EXERCISE DETAILS:
Set down every record below exactly as it stands, leaving out the pictures.

DATA LISTING:
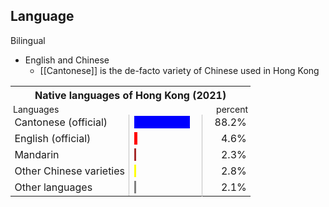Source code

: 
## Language

Bilingual
 - English and Chinese
	 - [[Cantonese]] is the de-facto variety of Chinese used in Hong Kong

<table style="text-align:left; border-collapse:collapse; width:100%;">
<tbody><tr><th style="text-align:center;" colspan="5">Native languages of Hong Kong (2021)</th></tr>
<tr style="font-size:88%; height:4px;">
<td colspan="2" style="padding:0 4px; text-align:left;">Languages</td>
<td style="width:100px; text-align:left;"></td>
<td colspan="2" style="padding:0 4px; width:1em; text-align:right;">percent</td>
</tr>
<tr>
<td colspan="2" style="padding-left: 0.4em; padding-right: 0.4em; min-width: 8em;">Cantonese (official) </td>
<td style="width: 100px; border-left: solid 1px silver; border-right: solid 1px silver;"><div style="background:Blue; width: 88.2%; overflow: hidden;"> </div></td>
<td colspan="2" style="padding-left: 1.2em; padding-right: 0.4em; text-align: right;"> 88.2%</td>
</tr>
<tr>
<td colspan="2" style="padding-left: 0.4em; padding-right: 0.4em; min-width: 8em;">English (official) </td>
<td style="width: 100px; border-left: solid 1px silver; border-right: solid 1px silver;"><div style="background:Red; width:4.6%; overflow: hidden;"> </div></td>
<td colspan="2" style="padding-left: 1.2em; padding-right: 0.4em; text-align: right;">4.6%</td>
</tr>
<tr>
<td colspan="2" style="padding-left: 0.4em; padding-right: 0.4em; min-width: 8em;">Mandarin</td>
<td style="width: 100px; border-left: solid 1px silver; border-right: solid 1px silver;"><div style="background:brown; width:2.3%; overflow: hidden;"> </div></td>
<td colspan="2" style="padding-left: 1.2em; padding-right: 0.4em; text-align: right;">2.3%</td>
</tr>
<tr>
<td colspan="2" style="padding-left: 0.4em; padding-right: 0.4em; min-width: 8em;">Other Chinese varieties </td>
<td style="width: 100px; border-left: solid 1px silver; border-right: solid 1px silver;"><div style="background:Yellow; width:2.8%; overflow: hidden;"> </div></td>
<td colspan="2" style="padding-left: 1.2em; padding-right: 0.4em; text-align: right;">2.8%</td>
</tr>
<tr>
<td colspan="2" style="padding-left: 0.4em; padding-right: 0.4em; min-width: 8em;">Other languages</td>
<td style="width: 100px; border-left: solid 1px silver; border-right: solid 1px silver;"><div style="background:gray; width: 2.1%; overflow: hidden;"> </div></td>
<td colspan="2" style="padding-left: 1.2em; padding-right: 0.4em; text-align: right;"> 2.1%</td>
</tr></tbody></table>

ANSWER BOX:
Source code

: 
## Language

Bilingual
 - English and Chinese
	 - [[Cantonese]] is the de-facto variety of Chinese used in Hong Kong

<table style="text-align:left; border-collapse:collapse; width:100%;">
<tbody><tr><th style="text-align:center;" colspan="5">Native languages of Hong Kong (2021)</th></tr>
<tr style="font-size:88%; height:4px;">
<td colspan="2" style="padding:0 4px; text-align:left;">Languages</td>
<td style="width:100px; text-align:left;"></td>
<td colspan="2" style="padding:0 4px; width:1em; text-align:right;">percent</td>
</tr>
<tr>
<td colspan="2" style="padding-left: 0.4em; padding-right: 0.4em; min-width: 8em;">Cantonese (official) </td>
<td style="width: 100px; border-left: solid 1px silver; border-right: solid 1px silver;"><div style="background:Blue; width: 88.2%; overflow: hidden;"> </div></td>
<td colspan="2" style="padding-left: 1.2em; padding-right: 0.4em; text-align: right;"> 88.2%</td>
</tr>
<tr>
<td colspan="2" style="padding-left: 0.4em; padding-right: 0.4em; min-width: 8em;">English (official) </td>
<td style="width: 100px; border-left: solid 1px silver; border-right: solid 1px silver;"><div style="background:Red; width:4.6%; overflow: hidden;"> </div></td>
<td colspan="2" style="padding-left: 1.2em; padding-right: 0.4em; text-align: right;">4.6%</td>
</tr>
<tr>
<td colspan="2" style="padding-left: 0.4em; padding-right: 0.4em; min-width: 8em;">Mandarin</td>
<td style="width: 100px; border-left: solid 1px silver; border-right: solid 1px silver;"><div style="background:brown; width:2.3%; overflow: hidden;"> </div></td>
<td colspan="2" style="padding-left: 1.2em; padding-right: 0.4em; text-align: right;">2.3%</td>
</tr>
<tr>
<td colspan="2" style="padding-left: 0.4em; padding-right: 0.4em; min-width: 8em;">Other Chinese varieties </td>
<td style="width: 100px; border-left: solid 1px silver; border-right: solid 1px silver;"><div style="background:Yellow; width:2.8%; overflow: hidden;"> </div></td>
<td colspan="2" style="padding-left: 1.2em; padding-right: 0.4em; text-align: right;">2.8%</td>
</tr>
<tr>
<td colspan="2" style="padding-left: 0.4em; padding-right: 0.4em; min-width: 8em;">Other languages</td>
<td style="width: 100px; border-left: solid 1px silver; border-right: solid 1px silver;"><div style="background:gray; width: 2.1%; overflow: hidden;"> </div></td>
<td colspan="2" style="padding-left: 1.2em; padding-right: 0.4em; text-align: right;"> 2.1%</td>
</tr></tbody></table>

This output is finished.